● **WHAT IS REQUIRED**: All of the records must be repeated exactly as they read.

● **PROVIDED INFORMATION**:
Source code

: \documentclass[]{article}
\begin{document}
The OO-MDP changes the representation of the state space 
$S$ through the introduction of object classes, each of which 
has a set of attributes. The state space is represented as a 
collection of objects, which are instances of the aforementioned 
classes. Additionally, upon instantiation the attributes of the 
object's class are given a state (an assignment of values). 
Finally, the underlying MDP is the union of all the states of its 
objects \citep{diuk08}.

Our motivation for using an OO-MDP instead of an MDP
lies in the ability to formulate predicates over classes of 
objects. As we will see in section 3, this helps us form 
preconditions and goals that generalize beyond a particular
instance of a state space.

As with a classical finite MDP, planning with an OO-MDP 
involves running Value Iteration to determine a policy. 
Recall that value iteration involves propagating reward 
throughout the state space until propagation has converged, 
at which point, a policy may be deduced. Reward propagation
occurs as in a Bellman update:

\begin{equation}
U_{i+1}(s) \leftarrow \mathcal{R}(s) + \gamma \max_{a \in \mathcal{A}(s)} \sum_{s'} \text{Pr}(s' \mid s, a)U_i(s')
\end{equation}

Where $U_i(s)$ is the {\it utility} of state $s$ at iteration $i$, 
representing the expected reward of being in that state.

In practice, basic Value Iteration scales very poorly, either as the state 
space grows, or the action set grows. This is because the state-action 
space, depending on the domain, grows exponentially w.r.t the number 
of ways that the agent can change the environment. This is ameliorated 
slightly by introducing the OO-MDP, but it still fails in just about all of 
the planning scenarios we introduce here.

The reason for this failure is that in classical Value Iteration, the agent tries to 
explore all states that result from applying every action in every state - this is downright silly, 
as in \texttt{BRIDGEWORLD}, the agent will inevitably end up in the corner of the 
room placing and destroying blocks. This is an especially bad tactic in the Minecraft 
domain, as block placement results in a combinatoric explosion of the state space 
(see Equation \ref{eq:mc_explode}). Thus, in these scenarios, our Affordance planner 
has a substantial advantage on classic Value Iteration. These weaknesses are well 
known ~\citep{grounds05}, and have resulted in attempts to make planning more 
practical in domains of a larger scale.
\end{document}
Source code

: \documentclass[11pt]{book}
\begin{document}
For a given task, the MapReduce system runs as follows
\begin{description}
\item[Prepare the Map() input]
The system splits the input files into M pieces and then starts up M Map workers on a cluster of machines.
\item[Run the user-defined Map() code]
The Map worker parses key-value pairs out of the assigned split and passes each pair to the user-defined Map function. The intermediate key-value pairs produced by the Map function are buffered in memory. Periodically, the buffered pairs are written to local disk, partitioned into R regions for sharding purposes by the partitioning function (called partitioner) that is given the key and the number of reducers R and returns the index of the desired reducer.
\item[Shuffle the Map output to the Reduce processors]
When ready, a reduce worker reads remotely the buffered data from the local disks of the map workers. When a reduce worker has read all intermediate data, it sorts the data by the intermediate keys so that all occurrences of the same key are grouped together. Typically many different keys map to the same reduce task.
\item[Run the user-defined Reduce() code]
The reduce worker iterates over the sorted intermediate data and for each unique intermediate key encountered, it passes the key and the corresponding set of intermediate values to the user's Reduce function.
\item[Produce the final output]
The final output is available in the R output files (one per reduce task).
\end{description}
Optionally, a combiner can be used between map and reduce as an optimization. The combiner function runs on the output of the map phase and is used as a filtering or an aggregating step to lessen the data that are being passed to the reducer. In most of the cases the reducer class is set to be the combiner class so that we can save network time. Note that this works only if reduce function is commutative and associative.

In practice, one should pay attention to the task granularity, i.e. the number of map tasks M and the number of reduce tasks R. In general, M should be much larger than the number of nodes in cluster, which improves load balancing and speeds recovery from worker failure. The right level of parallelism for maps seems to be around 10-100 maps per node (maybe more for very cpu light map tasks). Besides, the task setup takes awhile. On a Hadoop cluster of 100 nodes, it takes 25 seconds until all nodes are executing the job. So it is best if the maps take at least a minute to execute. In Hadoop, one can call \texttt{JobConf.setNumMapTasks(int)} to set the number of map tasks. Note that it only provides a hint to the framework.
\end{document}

● **PROBLEM SOLUTION**:
Source code

: \documentclass[]{article}
\begin{document}
The OO-MDP changes the representation of the state space 
$S$ through the introduction of object classes, each of which 
has a set of attributes. The state space is represented as a 
collection of objects, which are instances of the aforementioned 
classes. Additionally, upon instantiation the attributes of the 
object's class are given a state (an assignment of values). 
Finally, the underlying MDP is the union of all the states of its 
objects \citep{diuk08}.

Our motivation for using an OO-MDP instead of an MDP
lies in the ability to formulate predicates over classes of 
objects. As we will see in section 3, this helps us form 
preconditions and goals that generalize beyond a particular
instance of a state space.

As with a classical finite MDP, planning with an OO-MDP 
involves running Value Iteration to determine a policy. 
Recall that value iteration involves propagating reward 
throughout the state space until propagation has converged, 
at which point, a policy may be deduced. Reward propagation
occurs as in a Bellman update:

\begin{equation}
U_{i+1}(s) \leftarrow \mathcal{R}(s) + \gamma \max_{a \in \mathcal{A}(s)} \sum_{s'} \text{Pr}(s' \mid s, a)U_i(s')
\end{equation}

Where $U_i(s)$ is the {\it utility} of state $s$ at iteration $i$, 
representing the expected reward of being in that state.

In practice, basic Value Iteration scales very poorly, either as the state 
space grows, or the action set grows. This is because the state-action 
space, depending on the domain, grows exponentially w.r.t the number 
of ways that the agent can change the environment. This is ameliorated 
slightly by introducing the OO-MDP, but it still fails in just about all of 
the planning scenarios we introduce here.

The reason for this failure is that in classical Value Iteration, the agent tries to 
explore all states that result from applying every action in every state - this is downright silly, 
as in \texttt{BRIDGEWORLD}, the agent will inevitably end up in the corner of the 
room placing and destroying blocks. This is an especially bad tactic in the Minecraft 
domain, as block placement results in a combinatoric explosion of the state space 
(see Equation \ref{eq:mc_explode}). Thus, in these scenarios, our Affordance planner 
has a substantial advantage on classic Value Iteration. These weaknesses are well 
known ~\citep{grounds05}, and have resulted in attempts to make planning more 
practical in domains of a larger scale.
\end{document}
Source code

: \documentclass[11pt]{book}
\begin{document}
For a given task, the MapReduce system runs as follows
\begin{description}
\item[Prepare the Map() input]
The system splits the input files into M pieces and then starts up M Map workers on a cluster of machines.
\item[Run the user-defined Map() code]
The Map worker parses key-value pairs out of the assigned split and passes each pair to the user-defined Map function. The intermediate key-value pairs produced by the Map function are buffered in memory. Periodically, the buffered pairs are written to local disk, partitioned into R regions for sharding purposes by the partitioning function (called partitioner) that is given the key and the number of reducers R and returns the index of the desired reducer.
\item[Shuffle the Map output to the Reduce processors]
When ready, a reduce worker reads remotely the buffered data from the local disks of the map workers. When a reduce worker has read all intermediate data, it sorts the data by the intermediate keys so that all occurrences of the same key are grouped together. Typically many different keys map to the same reduce task.
\item[Run the user-defined Reduce() code]
The reduce worker iterates over the sorted intermediate data and for each unique intermediate key encountered, it passes the key and the corresponding set of intermediate values to the user's Reduce function.
\item[Produce the final output]
The final output is available in the R output files (one per reduce task).
\end{description}
Optionally, a combiner can be used between map and reduce as an optimization. The combiner function runs on the output of the map phase and is used as a filtering or an aggregating step to lessen the data that are being passed to the reducer. In most of the cases the reducer class is set to be the combiner class so that we can save network time. Note that this works only if reduce function is commutative and associative.

In practice, one should pay attention to the task granularity, i.e. the number of map tasks M and the number of reduce tasks R. In general, M should be much larger than the number of nodes in cluster, which improves load balancing and speeds recovery from worker failure. The right level of parallelism for maps seems to be around 10-100 maps per node (maybe more for very cpu light map tasks). Besides, the task setup takes awhile. On a Hadoop cluster of 100 nodes, it takes 25 seconds until all nodes are executing the job. So it is best if the maps take at least a minute to execute. In Hadoop, one can call \texttt{JobConf.setNumMapTasks(int)} to set the number of map tasks. Note that it only provides a hint to the framework.
\end{document}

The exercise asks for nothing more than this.